Unter einem roten Regenschirm

24.04.2017 • 19:49 Uhr / 4 Minuten Lesezeit
Lore Rhomberg hat die Freiheit im Bild im Aquarell und in Farben, die nicht verblassen, gefunden. FotoS: c.art/ag
Lore Rhomberg hat die Freiheit im Bild im Aquarell und in Farben, die nicht verblassen, gefunden. FotoS: c.art/ag

Die Galerie c.art zeigt eine kleine, feine Retrospektive mit Werken von Lore Rhomberg (1923–2016).

DORNBIRN. (ag) An den roten Regenschirm, der das alleinige Motiv eines Aquarells aus den frühen 1960er-Jahren bildet und im Haus auf der Schwende ob Dornbirn, wo die Familie im Sommer jeweils einen Monat verbracht hat, einen fixen Platz hatte, erinnert sich Martin Rhomberg auch heute noch genau.

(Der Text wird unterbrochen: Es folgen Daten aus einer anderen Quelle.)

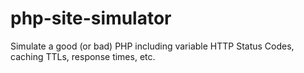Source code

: php-site-simulator
==================

Simulate a good (or bad) PHP including variable HTTP Status Codes, caching TTLs, response times, etc.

Mit fast jeder Arbeit, die in der aktuellen Ausstellung in der Dornbirner Galerie c.art zu sehen ist, verbindet der Sohn der im vergangenen Jahr verstorbenen Dornbirner Malerin Lore Rhomberg eine Erinnerung, hat er das Schaffen der Mutter doch über die Jahre, bis hin zum Spätwerk, wo die Malerin unübersehbar auf dem Sprung in die Abstraktion war, verfolgt.

Liebe zur Natur

Zuletzt 2013 in größerem Rahmen, zu ihrem 90. Geburtstag, im Angelika Kauff­mann Museum in Schwarzenberg ausgestellt, nehmen die figürlichen Aquarelle der Wasserfarbenmalerin im Programm der Galerie c.art, der Lore Rhomberg über die Jahre treu blieb, fast Exotenstatus ein. Duftig, in leuchtenden Tönen und intensiver Farbkraft, transparent und vom Licht gespeist, spontan gesetzt und lebendig in der Wirkung, leicht und doch von einer unglaublichen Präzision, was Anschauung und Umsetzung anbelangt, hat Lore Rhomberg ihr Handwerk an den Akademien in München und Stuttgart erlernt. Die Liebe und Verbundenheit zur Natur, zu den Bergen und Pflanzen hat sie von ihrem Vater, einem Jäger, mitbekommen, und so waren auch die Sujets, der geliebte Bregenzerwald als Wahlheimat, das Lieblingsblumenbeet vor dem Haus, Bäume und Blumensträuße klar vorgegeben. „Menschen hat sie eigentlich nie gemalt. Auch von uns Kindern gibt es nur einige wenige Porträts“, sagt Martin Rhomberg. Aber auch die Musik war ihr eine stete Quelle der Inspiration, wie der Werkzyklus „Eine Alpen­sinfonie nach Richard Strauss“ beweist, der zwischen 1982 und 1984 entstanden ist und einen vorläufigen Höhepunkt im Werk markierte.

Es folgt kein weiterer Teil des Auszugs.